If Somalis receive Mr Odinga's invitation to the leader of a secessionist clan in Somalia with deep dismay, the danger this act poses for the member States of IGAD and the wider AU needs little elucidation. Whatever his motives, his action is bound to be received by all dissident-cum-separatist tribes and ethnic minorities in almost all African countries as an invitation to follow suit. Needless to say, the Pandora box this opens would threaten the unity and territorial integrity, if not existence, of every member State of the AU. Given its own history, Kenya above all would be far more vulnerable to clan or ethnic separatist movements than Somalia whose people are the most homogenous in Africa, and whose innate indivisible unity is bound to overcome temporary problems with one dissident misguided clan. Unless there is change of heart and action, Kenya could reap the seeds that its Prime Minister is sowing for Somalia perhaps inadvertently.
No doubt Prime Minister Odinga has fallen for the propaganda and relentless wooing of the secessionist enclave. But he should know that this clan is alone in this secession and that the other four major clans in the region (former British Somaliland) are unionists who will never submit to the break-up of Somalia despite the force the secessionists are using in this regard. Having failed to win recognition since their declaration of secession from Somalia in 1991, following the collapse of the Somali State, and in the face of the opposition to their secession from the unionist clans and also the rest of Somalia, a new realism has been gaining ground among the separatists of the futility and inevitable failure of the secession and the need to reconcile themselves with their fellow Somalis in Somalia.

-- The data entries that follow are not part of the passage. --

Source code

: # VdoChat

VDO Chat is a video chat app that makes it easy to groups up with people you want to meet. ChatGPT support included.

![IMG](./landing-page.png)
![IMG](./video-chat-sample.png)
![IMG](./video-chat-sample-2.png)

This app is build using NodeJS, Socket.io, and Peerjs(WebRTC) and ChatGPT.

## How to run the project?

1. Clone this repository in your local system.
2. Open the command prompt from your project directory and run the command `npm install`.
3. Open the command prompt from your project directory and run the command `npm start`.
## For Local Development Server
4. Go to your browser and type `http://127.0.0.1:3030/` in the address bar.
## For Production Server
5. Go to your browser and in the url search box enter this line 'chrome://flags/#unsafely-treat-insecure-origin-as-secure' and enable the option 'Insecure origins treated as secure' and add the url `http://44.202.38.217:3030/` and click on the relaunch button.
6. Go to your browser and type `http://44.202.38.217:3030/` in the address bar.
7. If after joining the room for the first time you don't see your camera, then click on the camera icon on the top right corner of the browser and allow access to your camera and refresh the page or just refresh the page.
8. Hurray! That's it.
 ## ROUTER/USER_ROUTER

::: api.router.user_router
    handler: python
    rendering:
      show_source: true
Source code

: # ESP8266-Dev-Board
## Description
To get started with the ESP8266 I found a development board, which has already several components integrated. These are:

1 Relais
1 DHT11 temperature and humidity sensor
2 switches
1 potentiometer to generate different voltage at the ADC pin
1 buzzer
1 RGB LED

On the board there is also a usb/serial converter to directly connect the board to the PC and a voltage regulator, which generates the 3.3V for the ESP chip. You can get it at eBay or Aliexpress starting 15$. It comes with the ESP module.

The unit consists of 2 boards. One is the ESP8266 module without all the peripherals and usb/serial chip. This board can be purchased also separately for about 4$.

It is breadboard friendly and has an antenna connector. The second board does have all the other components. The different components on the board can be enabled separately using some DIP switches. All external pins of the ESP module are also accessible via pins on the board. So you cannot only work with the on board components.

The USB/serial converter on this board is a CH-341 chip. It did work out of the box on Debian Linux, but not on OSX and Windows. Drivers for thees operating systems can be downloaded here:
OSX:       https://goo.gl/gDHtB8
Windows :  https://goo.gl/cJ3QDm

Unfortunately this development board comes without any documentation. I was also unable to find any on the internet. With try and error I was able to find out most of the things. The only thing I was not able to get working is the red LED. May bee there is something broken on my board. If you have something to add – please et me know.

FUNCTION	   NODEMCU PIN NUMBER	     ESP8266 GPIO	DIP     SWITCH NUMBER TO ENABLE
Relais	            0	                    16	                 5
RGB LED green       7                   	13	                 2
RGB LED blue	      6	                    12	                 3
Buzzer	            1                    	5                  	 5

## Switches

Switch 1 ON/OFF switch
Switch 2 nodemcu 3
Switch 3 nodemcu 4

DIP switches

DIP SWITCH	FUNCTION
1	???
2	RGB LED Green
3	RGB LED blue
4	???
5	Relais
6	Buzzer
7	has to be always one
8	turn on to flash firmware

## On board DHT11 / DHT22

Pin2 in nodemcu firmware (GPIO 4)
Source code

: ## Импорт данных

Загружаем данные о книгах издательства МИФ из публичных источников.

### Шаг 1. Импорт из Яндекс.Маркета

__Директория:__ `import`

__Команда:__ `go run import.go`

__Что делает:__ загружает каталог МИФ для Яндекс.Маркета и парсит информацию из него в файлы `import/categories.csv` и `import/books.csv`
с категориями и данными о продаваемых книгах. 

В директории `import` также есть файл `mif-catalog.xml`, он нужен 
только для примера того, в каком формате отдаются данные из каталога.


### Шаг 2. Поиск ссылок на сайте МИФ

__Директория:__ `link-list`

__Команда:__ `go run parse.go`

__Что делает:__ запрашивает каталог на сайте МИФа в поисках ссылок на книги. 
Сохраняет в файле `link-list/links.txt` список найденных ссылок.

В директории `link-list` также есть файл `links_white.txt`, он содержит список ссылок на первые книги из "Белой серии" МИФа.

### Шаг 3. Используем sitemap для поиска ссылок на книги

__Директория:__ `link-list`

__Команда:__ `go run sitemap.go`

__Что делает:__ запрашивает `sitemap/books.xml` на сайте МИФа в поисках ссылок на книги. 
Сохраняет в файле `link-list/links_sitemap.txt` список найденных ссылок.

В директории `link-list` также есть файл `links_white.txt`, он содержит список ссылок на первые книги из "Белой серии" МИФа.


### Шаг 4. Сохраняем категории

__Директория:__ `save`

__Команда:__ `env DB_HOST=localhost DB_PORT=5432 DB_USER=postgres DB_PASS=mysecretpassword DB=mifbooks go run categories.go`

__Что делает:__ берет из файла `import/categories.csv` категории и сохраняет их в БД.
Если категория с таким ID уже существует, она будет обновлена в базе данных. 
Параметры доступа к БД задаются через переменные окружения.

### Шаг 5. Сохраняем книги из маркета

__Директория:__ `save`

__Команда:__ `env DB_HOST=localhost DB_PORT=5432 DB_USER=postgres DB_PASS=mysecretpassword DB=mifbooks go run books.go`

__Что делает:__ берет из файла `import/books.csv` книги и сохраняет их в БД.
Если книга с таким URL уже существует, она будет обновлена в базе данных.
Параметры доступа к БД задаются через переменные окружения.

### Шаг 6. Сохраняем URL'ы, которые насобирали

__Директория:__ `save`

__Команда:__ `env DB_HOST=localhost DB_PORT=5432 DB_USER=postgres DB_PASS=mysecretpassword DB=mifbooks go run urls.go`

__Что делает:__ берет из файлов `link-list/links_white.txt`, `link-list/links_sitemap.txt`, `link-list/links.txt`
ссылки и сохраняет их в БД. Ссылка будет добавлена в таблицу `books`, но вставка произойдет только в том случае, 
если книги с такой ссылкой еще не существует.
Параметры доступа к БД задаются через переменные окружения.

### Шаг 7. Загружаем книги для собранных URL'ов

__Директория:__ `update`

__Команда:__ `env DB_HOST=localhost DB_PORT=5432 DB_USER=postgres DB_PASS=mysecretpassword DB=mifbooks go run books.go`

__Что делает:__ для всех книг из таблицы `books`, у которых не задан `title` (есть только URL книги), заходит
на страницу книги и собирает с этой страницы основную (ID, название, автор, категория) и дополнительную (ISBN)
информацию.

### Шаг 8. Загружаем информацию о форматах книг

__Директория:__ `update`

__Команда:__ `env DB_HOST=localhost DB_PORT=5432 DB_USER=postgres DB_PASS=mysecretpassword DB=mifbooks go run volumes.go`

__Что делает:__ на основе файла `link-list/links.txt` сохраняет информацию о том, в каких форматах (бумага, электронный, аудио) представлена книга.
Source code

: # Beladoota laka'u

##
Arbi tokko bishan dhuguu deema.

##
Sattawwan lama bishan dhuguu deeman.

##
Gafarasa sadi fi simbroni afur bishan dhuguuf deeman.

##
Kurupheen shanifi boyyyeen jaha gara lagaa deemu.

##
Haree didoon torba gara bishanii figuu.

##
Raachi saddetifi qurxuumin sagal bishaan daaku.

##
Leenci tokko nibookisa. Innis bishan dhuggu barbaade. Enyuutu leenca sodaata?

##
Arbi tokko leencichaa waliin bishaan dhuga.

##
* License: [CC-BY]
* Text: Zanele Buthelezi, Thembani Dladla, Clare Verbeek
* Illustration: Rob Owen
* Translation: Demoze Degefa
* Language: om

Mr Odinga was expected to encourage this tendency, all the more so since he and his country have played key role in the London and Istanbul conferences on Somalia. Sadly he chose otherwise. This invitation to Somaliland's secessionist leader, coming at this critical watershed in their flagging struggle, can only provide a badly needed shot in the arm, and give them false hopes that could stiffen their intransigence and unnecessarily prolong their conflict with the unionist clans (in former British Somaliland) and the rest of Somalia. It is difficult to see what Prime Minster Odinga or Kenya can gain from adding fuel to the secession fire. It is in the interests of Kenya and Somalia, not to mention IGAD and the AU, that this invitation is revoked and that the Prime Minister work instead for the objectives of the Istanbul conference and not against it.